Наверное, хорошо, что именно в этот момент Чарльз вернулся в комнату. Мы с Уинифрид умолкли, сердито глядя друг на друга, пока наш гнев понемногу остывал.
Ушла из этого дома, как уходила всегда, – в состоянии нервного истощения и крайнего негодования. Неужели всегда во всем виновата только я?
Несколько лет назад я бы рассказала Чарльзу о нашем споре, попросила бы поддержать меня. Теперь же это для меня пройденный этап. По дороге домой я молчала, скептически слушая речи Чарльза.
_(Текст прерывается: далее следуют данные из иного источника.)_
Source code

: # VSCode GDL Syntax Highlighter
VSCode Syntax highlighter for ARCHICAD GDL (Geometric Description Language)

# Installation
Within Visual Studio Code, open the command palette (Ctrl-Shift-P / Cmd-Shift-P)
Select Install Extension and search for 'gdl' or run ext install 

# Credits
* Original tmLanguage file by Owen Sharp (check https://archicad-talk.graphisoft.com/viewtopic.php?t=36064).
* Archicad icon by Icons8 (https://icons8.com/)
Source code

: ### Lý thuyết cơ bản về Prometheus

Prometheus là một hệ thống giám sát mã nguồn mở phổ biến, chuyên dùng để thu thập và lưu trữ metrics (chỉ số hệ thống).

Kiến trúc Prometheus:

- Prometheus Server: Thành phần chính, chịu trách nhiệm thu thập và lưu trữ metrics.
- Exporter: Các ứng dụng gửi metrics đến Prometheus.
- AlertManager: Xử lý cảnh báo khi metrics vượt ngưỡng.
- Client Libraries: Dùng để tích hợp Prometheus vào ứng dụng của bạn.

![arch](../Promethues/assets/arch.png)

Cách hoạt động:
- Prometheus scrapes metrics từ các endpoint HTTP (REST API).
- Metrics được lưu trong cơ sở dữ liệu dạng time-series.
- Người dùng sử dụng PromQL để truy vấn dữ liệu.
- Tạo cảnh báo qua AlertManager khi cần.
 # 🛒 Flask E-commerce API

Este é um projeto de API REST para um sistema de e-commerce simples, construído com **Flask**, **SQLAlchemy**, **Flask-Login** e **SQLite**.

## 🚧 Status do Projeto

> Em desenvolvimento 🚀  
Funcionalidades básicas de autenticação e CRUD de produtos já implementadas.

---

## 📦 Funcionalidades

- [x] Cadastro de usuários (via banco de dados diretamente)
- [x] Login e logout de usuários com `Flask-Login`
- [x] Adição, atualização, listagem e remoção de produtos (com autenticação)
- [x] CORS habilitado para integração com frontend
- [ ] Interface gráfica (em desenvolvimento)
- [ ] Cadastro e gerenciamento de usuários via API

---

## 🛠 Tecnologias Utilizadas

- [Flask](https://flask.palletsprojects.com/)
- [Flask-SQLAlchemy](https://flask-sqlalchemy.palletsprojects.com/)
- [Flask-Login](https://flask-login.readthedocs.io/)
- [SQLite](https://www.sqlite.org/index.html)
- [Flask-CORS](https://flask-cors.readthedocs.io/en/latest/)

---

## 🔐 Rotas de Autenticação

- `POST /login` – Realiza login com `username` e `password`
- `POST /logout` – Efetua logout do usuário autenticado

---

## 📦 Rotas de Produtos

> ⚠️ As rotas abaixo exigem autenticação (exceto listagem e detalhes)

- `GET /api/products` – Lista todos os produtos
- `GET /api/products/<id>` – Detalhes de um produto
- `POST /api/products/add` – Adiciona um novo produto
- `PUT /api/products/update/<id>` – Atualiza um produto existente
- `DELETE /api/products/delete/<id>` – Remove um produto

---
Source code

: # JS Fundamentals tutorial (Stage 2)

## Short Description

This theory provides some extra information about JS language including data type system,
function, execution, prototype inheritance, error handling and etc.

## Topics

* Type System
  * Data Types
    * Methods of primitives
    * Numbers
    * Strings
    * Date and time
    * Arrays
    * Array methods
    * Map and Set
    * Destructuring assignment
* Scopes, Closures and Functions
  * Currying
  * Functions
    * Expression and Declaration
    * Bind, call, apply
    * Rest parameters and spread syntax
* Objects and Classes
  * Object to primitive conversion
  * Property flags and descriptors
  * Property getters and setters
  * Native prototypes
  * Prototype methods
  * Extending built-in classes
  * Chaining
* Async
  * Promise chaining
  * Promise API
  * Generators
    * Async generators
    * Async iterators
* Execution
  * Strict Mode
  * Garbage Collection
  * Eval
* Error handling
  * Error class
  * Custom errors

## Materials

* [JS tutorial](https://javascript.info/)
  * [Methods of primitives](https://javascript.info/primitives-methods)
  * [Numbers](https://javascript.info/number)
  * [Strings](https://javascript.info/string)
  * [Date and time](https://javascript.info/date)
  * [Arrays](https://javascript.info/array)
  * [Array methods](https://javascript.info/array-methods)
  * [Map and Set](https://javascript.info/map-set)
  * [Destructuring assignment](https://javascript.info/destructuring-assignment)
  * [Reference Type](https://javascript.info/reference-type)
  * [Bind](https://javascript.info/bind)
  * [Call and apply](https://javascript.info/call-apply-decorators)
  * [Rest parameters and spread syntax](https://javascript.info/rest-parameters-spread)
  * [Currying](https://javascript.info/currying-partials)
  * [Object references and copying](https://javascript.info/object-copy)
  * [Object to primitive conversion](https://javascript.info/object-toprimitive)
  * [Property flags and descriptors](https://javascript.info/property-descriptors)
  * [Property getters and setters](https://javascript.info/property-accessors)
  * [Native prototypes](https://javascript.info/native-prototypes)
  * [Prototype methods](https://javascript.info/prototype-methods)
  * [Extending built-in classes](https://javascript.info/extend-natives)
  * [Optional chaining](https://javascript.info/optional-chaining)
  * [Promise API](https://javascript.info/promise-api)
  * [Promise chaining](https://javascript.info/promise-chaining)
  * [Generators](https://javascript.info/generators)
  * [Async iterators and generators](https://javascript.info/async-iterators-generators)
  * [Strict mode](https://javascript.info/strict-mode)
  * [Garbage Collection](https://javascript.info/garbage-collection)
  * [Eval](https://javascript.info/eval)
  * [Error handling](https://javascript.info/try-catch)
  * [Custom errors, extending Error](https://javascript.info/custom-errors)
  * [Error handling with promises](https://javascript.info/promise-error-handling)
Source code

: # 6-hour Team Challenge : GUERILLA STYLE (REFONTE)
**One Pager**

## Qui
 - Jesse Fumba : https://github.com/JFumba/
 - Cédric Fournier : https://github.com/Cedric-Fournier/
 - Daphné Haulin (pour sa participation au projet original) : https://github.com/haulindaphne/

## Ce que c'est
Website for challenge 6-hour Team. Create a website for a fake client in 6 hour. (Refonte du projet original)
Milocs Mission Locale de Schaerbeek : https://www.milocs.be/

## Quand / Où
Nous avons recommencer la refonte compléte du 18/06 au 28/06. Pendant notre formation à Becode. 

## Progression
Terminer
Он восхищался прекрасным угощением, которое преподнесла нам «милая старая Уин», и говорил о том, как бы ему хотелось, чтобы я не была такой вечно строптивой и несговорчивой.
Я начала терять всякую веру в себя.
Поразительно, как наш брак мог сохраняться так долго! Я никогда по-настоящему не знала мнения. Чарльза по наиболее серьезным вопросам. Он отказывался говорить о нас. Самоанализ и любое копание в собственной душе были ему ненавистны. Он попросту предоставлял жизни идти так, как она идет, всегда и во всем избирая линию наименьшего сопротивления. Когда я снова встретилась с Фрэн и обсудила с ней ситуацию, та сказала, что наш брак лучше всего расторгнуть.
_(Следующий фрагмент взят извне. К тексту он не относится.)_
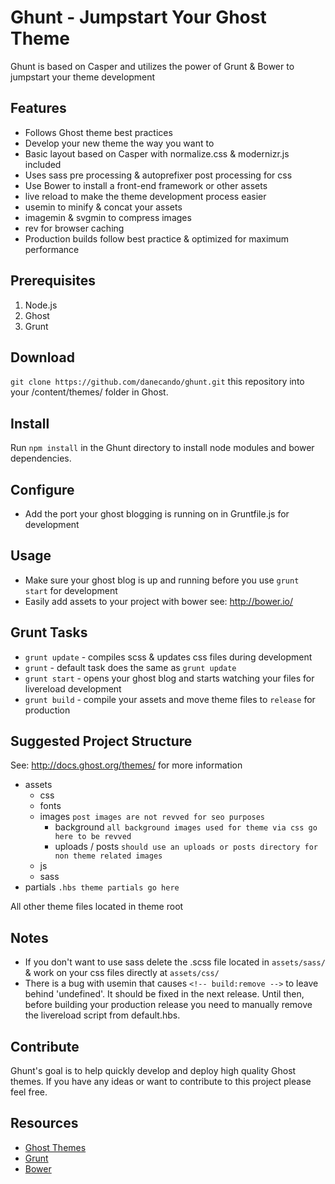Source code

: # Ghunt - Jumpstart Your Ghost Theme

Ghunt is based on Casper and utilizes the power of Grunt & Bower to jumpstart your theme development

## Features
* Follows Ghost theme best practices
* Develop your new theme the way you want to
* Basic layout based on Casper with normalize.css & modernizr.js included
* Uses sass pre processing & autoprefixer post processing for css
* Use Bower to install a front-end framework or other assets
* live reload to make the theme development process easier
* usemin to minify & concat your assets
* imagemin & svgmin to compress images
* rev for browser caching
* Production builds follow best practice & optimized for maximum performance

## Prerequisites
1. Node.js
2. Ghost
3. Grunt

## Download
`git clone https://github.com/danecando/ghunt.git` this repository into your /content/themes/ folder in Ghost.

## Install
Run `npm install` in the Ghunt directory to install node modules and bower dependencies.

## Configure
* Add the port your ghost blogging is running on in Gruntfile.js for development

## Usage
* Make sure your ghost blog is up and running before you use `grunt start` for development
* Easily add assets to your project with bower see: http://bower.io/

## Grunt Tasks
* `grunt update` - compiles scss & updates css files during development
* `grunt` - default task does the same as `grunt update`
* `grunt start` - opens your ghost blog and starts watching your files for livereload development
* `grunt build` - compile your assets and move theme files to `release` for production

## Suggested Project Structure
See: http://docs.ghost.org/themes/ for more information
* assets
    * css
    * fonts
    * images `post images are not revved for seo purposes`
        * background `all background images used for theme via css go here to be revved`
        * uploads / posts `should use an uploads or posts directory for non theme related images`
    * js
    * sass
* partials `.hbs theme partials go here`

All other theme files located in theme root

## Notes
* If you don't want to use sass delete the .scss file located in `assets/sass/` & work on your css files directly at `assets/css/`
* There is a bug with usemin that causes `<!-- build:remove -->` to leave behind 'undefined'. It should be fixed in the next release.
Until then, before building your production release you need to manually remove the livereload script from default.hbs.

## Contribute
Ghunt's goal is to help quickly develop and deploy high quality Ghost themes. If you have any ideas or want
to contribute to this project please feel free.

## Resources
* [Ghost Themes](http://docs.ghost.org/themes/)
* [Grunt](http://gruntjs.com/)
* [Bower](http://bower.io/)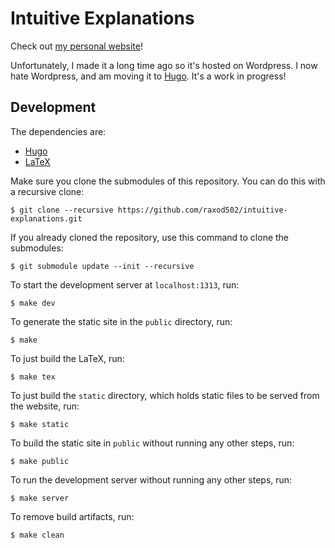 # Intuitive Explanations

Check out [my personal website]!

[my personal website]: https://intuitiveexplanations.com

Unfortunately, I made it a long time ago so it's hosted on Wordpress.
I now hate Wordpress, and am moving it to [Hugo]. It's a work in
progress!

[hugo]: https://gohugo.io/

## Development

The dependencies are:
* [Hugo](https://gohugo.io/)
* [LaTeX](https://www.latex-project.org/get/)

Make sure you clone the submodules of this repository. You can do this
with a recursive clone:

    $ git clone --recursive https://github.com/raxod502/intuitive-explanations.git

If you already cloned the repository, use this command to clone the
submodules:

    $ git submodule update --init --recursive

To start the development server at `localhost:1313`, run:

    $ make dev

To generate the static site in the `public` directory, run:

    $ make

To just build the LaTeX, run:

    $ make tex

To just build the `static` directory, which holds static files to be
served from the website, run:

    $ make static

To build the static site in `public` without running any other steps,
run:

    $ make public

To run the development server without running any other steps, run:

    $ make server

To remove build artifacts, run:

    $ make clean
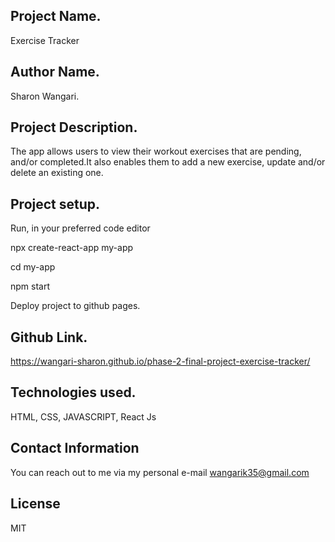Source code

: ## Project Name.

Exercise Tracker

## Author Name.

Sharon Wangari.

## Project Description.

The app allows users to view their workout exercises that are pending, and/or completed.It also enables them to add a new exercise, update and/or delete an existing one.

## Project setup.

Run, in your preferred code editor 

npx create-react-app my-app

cd my-app

npm start

Deploy project to github pages.

## Github Link.

https://wangari-sharon.github.io/phase-2-final-project-exercise-tracker/

## Technologies used.

HTML, CSS, JAVASCRIPT, React Js

## Contact  Information

You can reach out to me via my personal e-mail wangarik35@gmail.com

## License

MIT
Однако я все еще продолжала цепляться за брачные узы. Быть может, я была большей, чем Фрэн, противницей развода из-за своего религиозного воспитания. В то время я постоянно помнила: если затрагивается судьба детей, женщина должна, по меньшей мере, попытаться сохранить семью. И кроме того, если бы и хотела оставить Чарльза, куда я могла уйти и к кому? В моей жизни не было мужчины, который мечтал бы забрать меня к себе.
Я не могла рассчитывать даже на переезд к брату, который до сих пор был неустроенным холостяком.
В результате я еще несколько месяцев продолжала жить как жила. Однако Чарльз, судя по всему, не видел ничего ненормального в том, как протекала наша жизнь в Корнфилде. Я уверена, что, по его мнению, он вел себя, как и положено английскому джентльмену: в изобилии обеспечивал жену и детей всем необходимым, в меру своих возможностей был хорошим мужем и отцом – и не способен был понять, отчего это я чувствую себя настолько несчастной, чтобы расстаться с ним.
Я попыталась уделять больше внимания приему гостей, а когда дети вернулись домой на каникулы, пришлось переделать кучу хозяйственных дел, а также устроить несколько праздничных приемов для ребят. Если прибавить к этому обязанности шофера – ведь приходилось очень много разъезжать, – а также становившееся все более трудным управление Корнфилдом с помощью престарелой кухарки и приходящей прислуги, я так устала, что мне все уже было безразлично.
И вот тут-то в мою жизнь вошел Филипп.
Никто не знает, что за странная магнетическая сила притягивает некоторых мужчин и женщин друг к другу – медленно или быстро, но неумолимо. Говорят, тут действует некое химическое притяжение. Мы с Филиппом полюбили друг друга с первой минуты. По всей видимости, у нас было полное единство взглядов решительно на все. Я не почувствовала себя чрезмерно польщенной его явным интересом ко мне и не испытывала дурацкого восторга из-за того, что он был заметной фигурой в мире кино и телевидения. Но мне не раз до этого доводилось смотреть в воскресные вечера пьесы, написанные Филиппом Кранли. Я находила, что его пьесы на порядок выше традиционных произведений такого рода – остроумны, имеют, как говорят французы, свой шарм и составляют приятный контраст бытовой тягомотине. В общем, мне было интересно с ним познакомиться.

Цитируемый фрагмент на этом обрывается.